======== Data for review

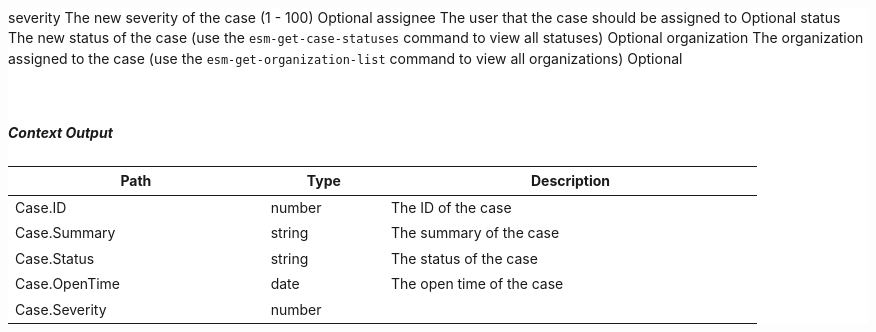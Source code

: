 <tr>
<td style="width: 143px;">severity</td>
<td style="width: 526px;">The new severity of the case (1 - 100)</td>
<td style="width: 71px;">Optional</td>
</tr>
<tr>
<td style="width: 143px;">assignee</td>
<td style="width: 526px;">The user that the case should be assigned to</td>
<td style="width: 71px;">Optional</td>
</tr>
<tr>
<td style="width: 143px;">status</td>
<td style="width: 526px;">The new status of the case (use the <code>esm-get-case-statuses</code> command to view all statuses)</td>
<td style="width: 71px;">Optional</td>
</tr>
<tr>
<td style="width: 143px;">organization</td>
<td style="width: 526px;">The organization assigned to the case (use the <code>esm-get-organization-list</code> command to view all organizations)</td>
<td style="width: 71px;">Optional</td>
</tr>
</tbody>
</table>
</div>
</div>
<p> </p>
<div class="cl-preview-section">
<h5 id="context-output-5">Context Output</h5>
</div>
<div class="cl-preview-section">
<div class="table-wrapper">
<table style="width: 749px;">
<thead>
<tr>
<th style="width: 253px;"><strong>Path</strong></th>
<th style="width: 111px;"><strong>Type</strong></th>
<th style="width: 376px;"><strong>Description</strong></th>
</tr>
</thead>
<tbody>
<tr>
<td style="width: 253px;">Case.ID</td>
<td style="width: 111px;">number</td>
<td style="width: 376px;">The ID of the case</td>
</tr>
<tr>
<td style="width: 253px;">Case.Summary</td>
<td style="width: 111px;">string</td>
<td style="width: 376px;">The summary of the case</td>
</tr>
<tr>
<td style="width: 253px;">Case.Status</td>
<td style="width: 111px;">string</td>
<td style="width: 376px;">The status of the case</td>
</tr>
<tr>
<td style="width: 253px;">Case.OpenTime</td>
<td style="width: 111px;">date</td>
<td style="width: 376px;">The open time of the case</td>
</tr>
<tr>
<td style="width: 253px;">Case.Severity</td>
<td style="width: 111px;">number</td>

================

**Your instructions**
Pick out the lines above containing the word "strong", then copy them.

**Output below**
<th style="width: 253px;"><strong>Path</strong></th>
<th style="width: 111px;"><strong>Type</strong></th>
<th style="width: 376px;"><strong>Description</strong></th>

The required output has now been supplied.